Exercise:
Print every line of the listing below, starting with the line that holds "[16:30.558] here; the" and going on through the line that holds "[17:02.873] information and", both included, and print nothing else.

Provided information:
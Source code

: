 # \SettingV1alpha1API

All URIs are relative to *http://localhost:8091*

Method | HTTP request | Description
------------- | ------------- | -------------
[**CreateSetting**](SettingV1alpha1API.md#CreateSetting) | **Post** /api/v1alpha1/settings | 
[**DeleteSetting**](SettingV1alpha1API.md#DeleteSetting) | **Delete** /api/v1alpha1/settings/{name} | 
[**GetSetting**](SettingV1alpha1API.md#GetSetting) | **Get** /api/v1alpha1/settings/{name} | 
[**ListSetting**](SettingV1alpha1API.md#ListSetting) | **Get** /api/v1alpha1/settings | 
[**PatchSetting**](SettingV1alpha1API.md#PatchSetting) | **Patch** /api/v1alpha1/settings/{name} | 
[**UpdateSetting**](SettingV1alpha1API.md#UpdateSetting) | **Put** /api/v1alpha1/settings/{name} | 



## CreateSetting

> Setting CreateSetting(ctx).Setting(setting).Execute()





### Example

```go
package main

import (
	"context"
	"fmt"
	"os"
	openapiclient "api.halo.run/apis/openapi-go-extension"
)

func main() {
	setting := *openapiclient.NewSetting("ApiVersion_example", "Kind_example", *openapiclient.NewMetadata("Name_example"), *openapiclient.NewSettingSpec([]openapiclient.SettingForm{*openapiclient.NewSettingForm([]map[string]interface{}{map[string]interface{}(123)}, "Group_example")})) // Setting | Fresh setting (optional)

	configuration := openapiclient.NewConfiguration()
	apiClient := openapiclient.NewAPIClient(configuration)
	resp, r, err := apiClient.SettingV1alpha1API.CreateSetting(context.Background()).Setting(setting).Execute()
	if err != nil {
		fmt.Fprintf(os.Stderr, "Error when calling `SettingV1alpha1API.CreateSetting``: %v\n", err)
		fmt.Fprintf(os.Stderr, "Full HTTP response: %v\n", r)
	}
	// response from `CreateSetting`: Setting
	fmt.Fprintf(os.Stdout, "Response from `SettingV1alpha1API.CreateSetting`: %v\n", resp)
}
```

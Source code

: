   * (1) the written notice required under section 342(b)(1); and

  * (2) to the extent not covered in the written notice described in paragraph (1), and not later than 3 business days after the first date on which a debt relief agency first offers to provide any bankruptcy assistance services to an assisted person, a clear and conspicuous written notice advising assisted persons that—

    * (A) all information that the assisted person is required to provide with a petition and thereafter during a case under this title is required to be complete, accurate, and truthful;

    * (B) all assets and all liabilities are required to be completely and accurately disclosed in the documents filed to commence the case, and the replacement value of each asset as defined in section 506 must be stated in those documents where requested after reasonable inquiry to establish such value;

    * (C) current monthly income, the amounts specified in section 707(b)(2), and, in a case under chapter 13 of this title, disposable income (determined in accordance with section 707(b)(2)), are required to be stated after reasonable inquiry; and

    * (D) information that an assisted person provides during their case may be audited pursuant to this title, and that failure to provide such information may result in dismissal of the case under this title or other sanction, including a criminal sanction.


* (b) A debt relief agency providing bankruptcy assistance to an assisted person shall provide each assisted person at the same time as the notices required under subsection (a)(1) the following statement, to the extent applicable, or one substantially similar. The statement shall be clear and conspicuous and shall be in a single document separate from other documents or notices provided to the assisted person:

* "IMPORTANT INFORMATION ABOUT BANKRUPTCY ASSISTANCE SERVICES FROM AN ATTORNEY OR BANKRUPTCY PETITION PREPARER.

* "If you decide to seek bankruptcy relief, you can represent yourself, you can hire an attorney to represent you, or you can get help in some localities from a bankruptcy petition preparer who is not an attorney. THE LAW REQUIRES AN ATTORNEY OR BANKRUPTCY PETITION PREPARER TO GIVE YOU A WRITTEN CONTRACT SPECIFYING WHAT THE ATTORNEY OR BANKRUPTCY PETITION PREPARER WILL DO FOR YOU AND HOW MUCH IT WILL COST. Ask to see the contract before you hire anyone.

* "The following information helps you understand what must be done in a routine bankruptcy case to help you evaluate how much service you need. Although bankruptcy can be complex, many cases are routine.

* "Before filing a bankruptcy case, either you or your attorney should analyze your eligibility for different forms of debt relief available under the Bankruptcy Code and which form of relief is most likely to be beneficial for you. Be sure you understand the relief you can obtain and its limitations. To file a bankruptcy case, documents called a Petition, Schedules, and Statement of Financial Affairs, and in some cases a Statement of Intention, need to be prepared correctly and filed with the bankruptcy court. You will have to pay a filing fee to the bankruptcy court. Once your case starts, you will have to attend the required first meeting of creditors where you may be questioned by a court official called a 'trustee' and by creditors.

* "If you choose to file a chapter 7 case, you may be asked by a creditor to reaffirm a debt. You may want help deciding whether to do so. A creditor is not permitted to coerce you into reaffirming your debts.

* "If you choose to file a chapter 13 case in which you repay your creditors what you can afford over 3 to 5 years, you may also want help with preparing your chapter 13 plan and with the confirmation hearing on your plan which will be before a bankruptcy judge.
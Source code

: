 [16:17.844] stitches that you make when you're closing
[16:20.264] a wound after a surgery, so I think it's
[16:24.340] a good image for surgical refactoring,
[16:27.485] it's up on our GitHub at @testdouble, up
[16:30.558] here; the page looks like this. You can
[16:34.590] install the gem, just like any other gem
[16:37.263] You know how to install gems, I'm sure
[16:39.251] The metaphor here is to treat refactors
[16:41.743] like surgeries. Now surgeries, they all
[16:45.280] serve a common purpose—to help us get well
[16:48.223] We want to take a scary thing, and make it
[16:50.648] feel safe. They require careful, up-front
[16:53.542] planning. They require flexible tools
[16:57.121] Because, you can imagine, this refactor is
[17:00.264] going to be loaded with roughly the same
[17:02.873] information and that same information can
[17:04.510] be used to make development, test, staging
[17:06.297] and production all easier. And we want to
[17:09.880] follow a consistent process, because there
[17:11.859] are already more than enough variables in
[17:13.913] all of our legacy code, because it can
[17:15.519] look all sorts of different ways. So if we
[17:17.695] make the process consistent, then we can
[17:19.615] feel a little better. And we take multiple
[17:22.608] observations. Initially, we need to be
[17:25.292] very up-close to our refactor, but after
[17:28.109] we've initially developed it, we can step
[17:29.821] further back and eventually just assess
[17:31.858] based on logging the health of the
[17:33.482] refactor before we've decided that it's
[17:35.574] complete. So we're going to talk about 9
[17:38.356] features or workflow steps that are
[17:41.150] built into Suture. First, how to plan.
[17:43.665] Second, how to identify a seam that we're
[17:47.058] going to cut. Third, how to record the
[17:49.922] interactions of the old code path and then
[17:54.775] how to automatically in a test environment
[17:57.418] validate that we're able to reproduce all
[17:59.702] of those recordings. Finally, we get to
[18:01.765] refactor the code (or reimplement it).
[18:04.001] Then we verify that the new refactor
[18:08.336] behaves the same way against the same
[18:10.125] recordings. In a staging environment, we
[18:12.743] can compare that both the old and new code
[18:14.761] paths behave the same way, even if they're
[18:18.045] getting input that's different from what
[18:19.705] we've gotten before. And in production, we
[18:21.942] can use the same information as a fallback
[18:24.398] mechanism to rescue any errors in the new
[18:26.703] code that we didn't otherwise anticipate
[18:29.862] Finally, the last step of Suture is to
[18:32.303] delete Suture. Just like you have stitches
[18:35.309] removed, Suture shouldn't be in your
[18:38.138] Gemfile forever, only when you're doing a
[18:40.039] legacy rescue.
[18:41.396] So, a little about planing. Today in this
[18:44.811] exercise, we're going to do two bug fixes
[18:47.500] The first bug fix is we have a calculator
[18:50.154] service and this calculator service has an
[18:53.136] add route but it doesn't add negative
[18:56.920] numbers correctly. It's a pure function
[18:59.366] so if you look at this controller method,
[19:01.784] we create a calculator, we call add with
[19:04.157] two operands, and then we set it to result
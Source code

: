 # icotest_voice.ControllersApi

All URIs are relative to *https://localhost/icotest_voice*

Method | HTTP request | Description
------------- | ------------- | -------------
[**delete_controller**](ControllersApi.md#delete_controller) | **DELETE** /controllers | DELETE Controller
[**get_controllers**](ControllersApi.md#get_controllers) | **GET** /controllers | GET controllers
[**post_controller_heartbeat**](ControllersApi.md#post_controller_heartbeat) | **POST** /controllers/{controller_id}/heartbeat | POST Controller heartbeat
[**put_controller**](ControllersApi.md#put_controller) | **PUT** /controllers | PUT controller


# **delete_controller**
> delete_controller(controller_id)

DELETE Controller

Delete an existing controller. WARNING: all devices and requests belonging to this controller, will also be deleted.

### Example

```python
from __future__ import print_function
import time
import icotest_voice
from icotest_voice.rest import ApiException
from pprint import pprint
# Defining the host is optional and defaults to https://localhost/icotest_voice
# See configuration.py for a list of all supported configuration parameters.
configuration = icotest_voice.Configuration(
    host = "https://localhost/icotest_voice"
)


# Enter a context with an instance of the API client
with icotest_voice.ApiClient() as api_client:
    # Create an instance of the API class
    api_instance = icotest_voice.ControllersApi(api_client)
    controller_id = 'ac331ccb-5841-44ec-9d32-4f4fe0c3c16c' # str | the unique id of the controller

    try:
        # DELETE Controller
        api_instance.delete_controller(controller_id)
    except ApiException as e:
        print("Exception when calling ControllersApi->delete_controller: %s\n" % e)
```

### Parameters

Your response:
[16:30.558] here; the page looks like this. You can
[16:34.590] install the gem, just like any other gem
[16:37.263] You know how to install gems, I'm sure
[16:39.251] The metaphor here is to treat refactors
[16:41.743] like surgeries. Now surgeries, they all
[16:45.280] serve a common purpose—to help us get well
[16:48.223] We want to take a scary thing, and make it
[16:50.648] feel safe. They require careful, up-front
[16:53.542] planning. They require flexible tools
[16:57.121] Because, you can imagine, this refactor is
[17:00.264] going to be loaded with roughly the same
[17:02.873] information and that same information can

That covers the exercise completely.